でも、足ははやくゴールに着きたいと言っている。
心とカラダのバランスってむずかしい。

給水所で折り返しに向かうおじさんに
「おっ、ラグビー、頑張れよ」と励まされる。
自分だけではなく、ラグビー界へのエールのようでウレシイ。
本当にありがとうございます。
でも、私のほうがだいぶ前を走っているんですけどね。

ゴールまであと5km。最後のひとつ前の給水所。
予定どおり、ここで最後のアミノ酸パウダーを摂取。
給水所手前で、元気の出る粉末を口に含み、
さぁ水を、と思ったらテーブルの上は空。
水分がすっかり奪われた口の中。
ちょっとしたショックを受けるが、
もっと悲しいのは
担当のボランティアの学生たちが、
申し訳なさそうに途方に暮れていること。
ここまで3時間、いや準備も含めたらもっと長い時間、
支えてくれてありがとう。
っていう気持ちを伝えたかったが、
口の中がぱさぱさすぎて上手くしゃべれず。
なんか、数時間前にもこんなことあったな・・・

40km地点からは長い下り坂。
レース前のイメージでは、
キロ4分ペースでぶっ飛ばすはずだったが、
平地でも悲鳴を上げている踵や足首は
下りでスピードをあげることに
耐えられるわけもなく・・・

ベストには10分ほど及ばないタイムでゴール。
レースまでの準備を含めた過程を振り返れば、
「失敗」と総括せざるを得ないけど、
あまり良くないコンディションのなか、
歩くことなくゴールできたので、
まぁ良しとしよう。

いつかきっと、
この失敗があったから、
と思える日がくるはず。

・・・

そして初フルのSさんは、
5時間を切るタイムでゴール。
いやいや、大したものです。

参加者にふるまわれるきのこ汁を
二人で芝生に座り込んで食べながら
Sさんの反省会は止まらない。

「あの坂、たいしたことなかったよ」
「いやぁ、ホント頑張った。」
「満足、満足。」
「念願かなったよぉ〜。

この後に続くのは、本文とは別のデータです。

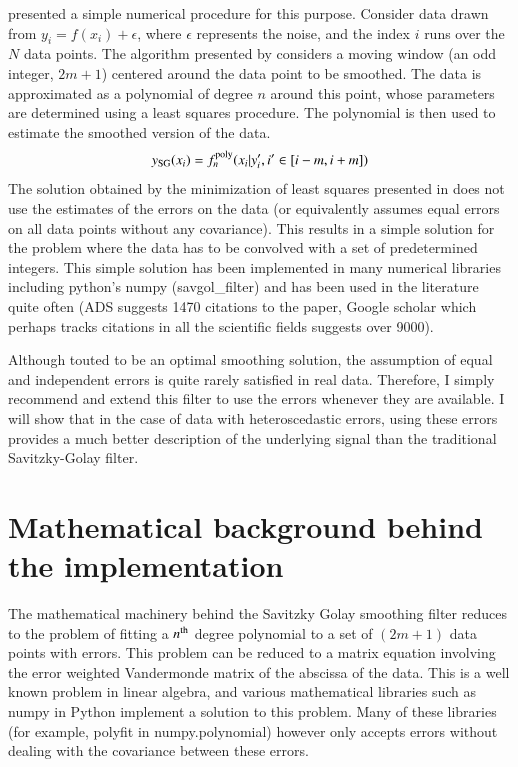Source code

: \documentclass[iop, apj, onecolumn]{emulateapj}
\begin{document}
\citet{SG1964} presented a simple numerical procedure for this purpose. Consider
data drawn from $y_i=f(x_i)+\epsilon$, where $\epsilon$ represents the noise,
and the index $i$ runs over the $N$ data points. The algorithm presented by
\citet{SG1964} considers a moving window (an odd integer, $2m+1$) centered
around the data point to be smoothed. The data is approximated as a polynomial
of degree $n$ around this point, whose parameters are determined using a least
squares procedure. The polynomial is then used to estimate the smoothed version
of the data. 
\begin{equation}
        y_{\rm SG}(x_i) = f^{\rm poly}_{n}(x_i|{y_i', i'\in[i-m,i+m]})
\end{equation}
The solution obtained by the minimization of least squares presented in
\citet{SG1964} does not use the estimates of the errors on the data (or
equivalently assumes equal errors on all data points without any covariance).
This results in a simple solution for the problem where the data has to be
convolved with a set of predetermined integers. This simple solution has been
implemented in many numerical libraries including python's numpy
(savgol\_filter) and has been used in the literature quite often (ADS suggests
1470 citations to the paper, Google scholar which perhaps tracks citations in
all the scientific fields suggests over 9000).

Although touted to be an optimal smoothing solution, the assumption of equal and
independent errors is quite rarely satisfied in real data. Therefore, I simply
recommend and extend this filter to use the errors whenever they are available.
I will show that in the case of data with heteroscedastic errors, using these
errors provides a much better description of the underlying signal than the
traditional Savitzky-Golay filter.

\section{Mathematical background behind the implementation}

The mathematical machinery behind the Savitzky Golay smoothing filter reduces to
the problem of fitting a $n^{\rm th}$ degree polynomial to a set of $(2m+1)$
data points with errors. This problem can be reduced to a matrix equation
involving the error weighted Vandermonde matrix of the abscissa of the data.
This is a well known problem in linear algebra, and various mathematical
libraries such as numpy in Python implement a solution to this problem. Many
of these libraries (for example, polyfit in  numpy.polynomial) however only
accepts errors without dealing with the covariance between these errors.
\end{document}

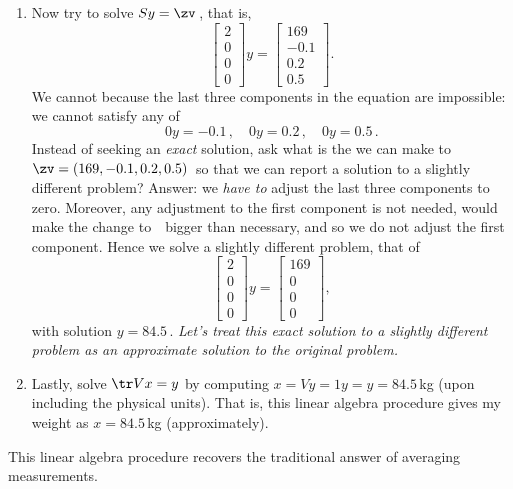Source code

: \begin{example}
\begin{enumerate}
\item  Now try to solve \(Sy=\zv\)\,, that is,
\begin{equation*}
\begin{bmatrix} 2\\0\\0\\0 \end{bmatrix}y
=\begin{bmatrix} 169\\-0.1\\0.2\\0.5 \end{bmatrix}.
\end{equation*}
We cannot because the last three components in the equation are impossible: we cannot satisfy any of
\begin{equation*}
0y=-0.1\,,\quad
0y=0.2\,,\quad
0y=0.5\,.
\end{equation*}
Instead of seeking an \emph{exact} solution, ask what is the \emph{} we can make to~\(\zv=(169,-0.1,0.2,0.5)\)\ so that we can report a solution to a slightly different problem?
Answer: we \emph{have to} adjust the last three components to zero. 
Moreover, any adjustment to the first component is not needed, would make the change to~\zv\ bigger than necessary, and so we do not adjust the first component.
Hence we solve a slightly different problem, that of
\begin{equation*}
\begin{bmatrix} 2\\0\\0\\0 \end{bmatrix}y
=\begin{bmatrix} 169\\0\\0\\0 \end{bmatrix},
\end{equation*}
with solution \(y=84.5\)\,.
\emph{Let's treat this exact solution to a slightly different problem as an \emph{approximate} solution to the original problem.}

\item Lastly, solve \(\tr Vx=y\) by computing \(x=Vy=1y=y=84.5\)\,kg (upon including the physical units).
That is, this linear algebra procedure gives my weight as \(x=84.5\)\,kg (approximately).
\end{enumerate}
This linear algebra procedure recovers the traditional answer of averaging measurements.
\end{example}

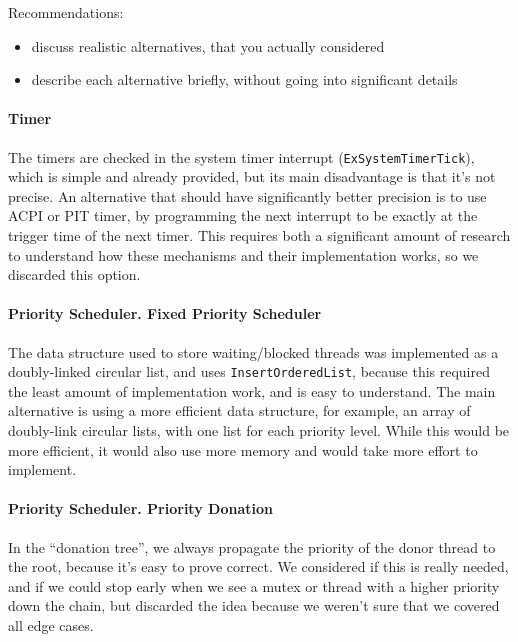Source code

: Recommendations:
\begin{itemize}
    \item discuss realistic alternatives, that you actually considered
    \item describe each alternative briefly, without going into significant details
\end{itemize}

\begin{tcolorbox}[title={Example}]
\paragraph{Timer} The timers are checked in the system timer interrupt (\lstinline{ExSystemTimerTick}), which is simple and already provided, but
its main disadvantage is that it's not precise. An alternative that should have significantly better precision is to use ACPI or PIT timer, by
programming the next interrupt to be exactly at the trigger time of the next timer. This requires both a significant amount of
research to understand how these mechanisms and their implementation works, so we discarded this option.

\paragraph{Priority Scheduler. Fixed Priority Scheduler} The data structure used to store waiting/blocked threads was implemented as a doubly-linked circular list, and uses \lstinline{InsertOrderedList},
because this required the least amount of implementation work, and is easy to understand.
The main alternative is using a more efficient data structure, for example, an array of doubly-link circular lists, with one list for each priority level. While this would be more efficient, it would also use more memory
and would take more effort to implement.

\paragraph{Priority Scheduler. Priority Donation} In the ``donation tree'', we always propagate the priority of the donor thread to the root, because
it's easy to prove correct. We considered if this is really needed, and if we could stop early when we see a mutex or thread with a higher priority
down the chain, but discarded the idea because we weren't sure that we covered all edge cases.
\end{tcolorbox}

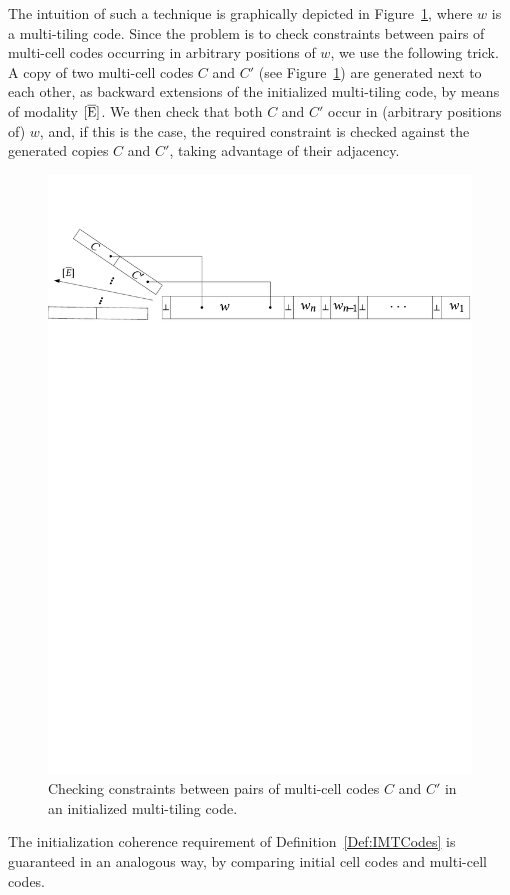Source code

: The intuition of such a technique is graphically depicted in Figure~\ref{fig:multicod}, where $w$ is a multi-tiling code.
Since the problem is to check constraints between pairs of multi-cell codes occurring in arbitrary positions of $w$, we use the following trick. A copy of two multi-cell codes $C$ and $C'$ (see Figure~\ref{fig:multicod}) are generated next to each other, as backward extensions of the initialized multi-tiling code, by means of modality $\operatorname{\mathopen[ \overline{E} \mathclose]}$. We then check that both $C$ and $C'$ occur in (arbitrary positions of) $w$, and, if this is the case, the required constraint is checked against the generated copies $C$ and $C'$, taking advantage of their adjacency. 
%
\begin{figure}[tp]
    \centering
    \includegraphics[width=\textwidth]{Chaps/Gandalf17RIVISTA/multicod.pdf}
    \caption{Checking constraints between pairs of multi-cell codes $C$ and $C'$ in an initialized multi-tiling code.}
    \label{fig:multicod}
\end{figure}
%
The initialization coherence requirement of Definition~\ref{Def:IMTCodes} is guaranteed in an analogous way, by comparing initial cell codes and multi-cell codes.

」

申し込み時に、「石にかじりついてでも4時間切るゾ」
と言っていたことは、すっかり忘れているようです(笑)

・・・

感じたことはたくさんあるけど、
言葉ではうまく説明できません。

ただひとつ。
福島は、とても美しいところです。

後に続く世代に、
この美しさを引き継ぐのが、
ぼくら大人たちの責任だな。

これからも出来ることをやっていこう。
たぶん、
走ることくらいしか
出来ないかもしれないけど。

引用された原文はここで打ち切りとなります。